First, we must understand that the ego is a product of society. Modern psychology and pedagogy generally hold the view that unless a person has a strong ego, they will find it difficult to succeed in a competitive life. If you are a humble person, everyone will push you aside; you will fall behind. In a competitive world, you need a very tenacious and intense drive; only then can you succeed. In any field—business, politics, any career development—you need a very decisive personality, and society as a whole advocates cultivating this decisiveness from childhood. From the beginning, we tell children, "Be number one in the class"; when a child actually becomes number one, everyone praises him. What are we doing? You are cultivating his ego from scratch. You are instilling in him a certain ambition: "You can be president, you can be prime minister." He begins his life journey with these ideas, and with each success, his ego continues to expand and expand.
If you succeed, your ego will inflate—that's dangerous, because then you'll have to remove the huge obstacles in your path. If your ego is small, you won't succeed; you'll be perceived as a failure, and your ego will become sad. It will be hurt, it will develop feelings of inferiority—and then it will cause problems. You'll always be afraid to enter into anything, even meditation, because you know you're going to fail, you know you'll fail—failure has become your mindset. You fail everywhere, and meditation is such a big thing…you can't succeed. If you meditate with this thought—that failure is inevitable, that failure is your fate—then naturally you won't succeed. Therefore, if the ego is large, it will hinder you. And if the ego is small, it will be hurt, and it will also hinder you. In either case, the ego is always a problem.

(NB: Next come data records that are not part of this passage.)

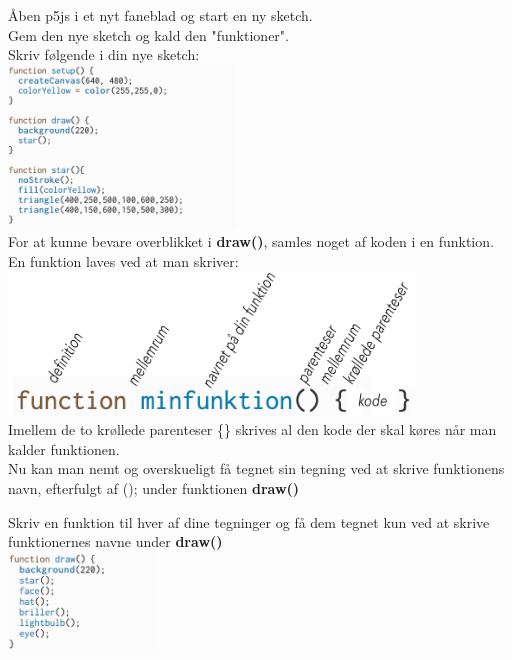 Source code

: \documentclass{ucph-handout}
\begin{document}
\begin{exercisebox}[adjusted title=Funktioner]

Åben p5js i et nyt faneblad og start en ny sketch.\\

Gem den nye sketch og kald den "funktioner".\\

Skriv følgende i din nye sketch:\\

\quad\quad\includegraphics[width=0.45\textwidth]{nyebilleder/starfunktion.png} \\

For at kunne bevare overblikket i  \textbf{draw()}, samles noget af koden i en funktion.\\

En funktion laves ved at man skriver:\\ 

\includegraphics[width=0.8\textwidth]{nyebilleder/kodefunktion.jpg} \\

Imellem de to krøllede parenteser \{\} skrives al den kode der skal køres når man kalder funktionen. \\


Nu kan man nemt og overskueligt få tegnet sin tegning ved at skrive funktionens navn, efterfulgt af (); under funktionen \textbf{draw()} \\


\vspace{3mm}

\noindent
{}

\vspace{3mm}
Skriv en funktion til hver af dine tegninger og få dem tegnet kun ved at skrive funktionernes navne under \textbf{draw()}  \\

\quad\quad\includegraphics[width=0.3\textwidth]{nyebilleder/liste.png}

\end{exercisebox}
\end{document}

To understand how this obstacle forms, we need to go back to the beginning of life and see clearly the process of self-formation. In the mother's womb, every child is extremely happy. Of course, he is not aware of this, nor does he understand it. He and his happiness are one; there is no question of knowing or not knowing. Happiness is his life, and there is no difference between knowing and being known. Therefore, the child naturally does not realize his happiness. Only when you lose something do you become aware of it. It is always like this; before something is lost, it is difficult to understand it because when you have not lost it, you are one with it. There is no distance between you: the observer and the observed are one ; the knower and the known are one.